Navarro-Torres, Christian A; Garcia, Dalia L; Chidambaram, Vrinda; Kroll, Judith F.
  • Navarro-Torres CA; Department of Psychology, University of California, Riverside, 900 University Avenue, Riverside, CA 92521, USA. navarro.torresc@gmail.com.
  • Garcia DL; Department of Psychology, University of California, Riverside, 900 University Avenue, Riverside, CA 92521, USA. dalia.garcia@ucr.edu.
  • Chidambaram V; Department of Comparative Literature and Languages, University of California, Riverside, 2401 HMNSS Building, Riverside, CA 92521, USA. vrinda@ucr.edu.
  • Kroll JF; Department of Psychology, University of California, Riverside, 900 University Avenue, Riverside, CA 92521, USA. jfkroll@gmail.com.

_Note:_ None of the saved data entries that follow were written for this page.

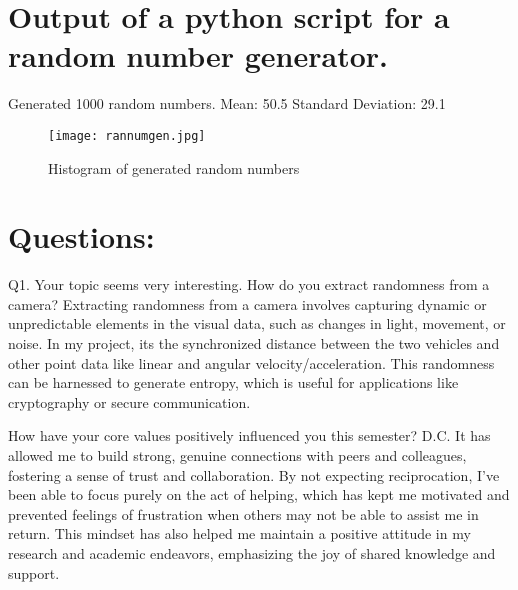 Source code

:\documentclass{article}
\begin{document}
\section{Output of a python script for a random number generator.}
Generated 1000 random numbers.
Mean: 50.5
Standard Deviation: 29.1
\begin{figure}[ht]
    \centering
    \texttt{[image: rannumgen.jpg]}
    \caption{Histogram of generated random numbers}
    \label{fig: rannumgen.jpg}
\end{figure}


\section*{Questions: }

Q1. Your topic seems very interesting. How do you extract randomness from a camera?
Extracting randomness from a camera involves capturing dynamic or unpredictable elements in the visual data, such as changes in light, movement, or noise. In my project, its the synchronized distance between the two vehicles and other point data like linear and angular velocity/acceleration. This randomness can be harnessed to generate entropy, which is useful for applications like cryptography or secure communication.

How have your core values positively influenced you this semester? D.C.
It has allowed me to build strong, genuine connections with peers and colleagues, fostering a sense of trust and collaboration. By not expecting reciprocation, I’ve been able to focus purely on the act of helping, which has kept me motivated and prevented feelings of frustration when others may not be able to assist me in return. This mindset has also helped me maintain a positive attitude in my research and academic endeavors, emphasizing the joy of shared knowledge and support.
\end{document}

Brain Sci ; 9(5)2019 Apr 27.
Article en En | MEDLINE | ID: mdl-31035554
ABSTRACT
Bilinguals learn to resolve conflict between their two languages and that skill has been hypothesized to create long-term adaptive changes in cognitive functioning. Yet, little is known about how bilinguals recruit cognitive control to enable efficient use of one of their languages, especially in the less skilled and more effortful second language (L2). Here we examined how real-time cognitive control engagement influences L2 sentence comprehension (i.e., conflict adaptation). We tested a group of English monolinguals and a group of L2 English speakers using a recently-developed cross-task adaptation paradigm. Stroop sequences were pseudo-randomly interleaved with a visual-world paradigm in which participants were asked to carry out spoken instructions that were either syntactically ambiguous or unambiguous. Consistent with previous research, eye-movement results showed that Stroop-related conflict improved the ability to engage correct-goal interpretations, and disengage incorrect-goal interpretations, during ambiguous instructions. Such cognitive-to-language modulations were similar in both groups, but only in the engagement piece. In the disengagement portion, the modulation emerged earlier in bilinguals than in monolinguals, suggesting group differences in attentional disengagement following cognitive control recruitment. Additionally, incorrect-goal eye-movements were modulated by individual differences in working memory, although differently for each group, suggesting an involvement of both language-specific and domain-general resources.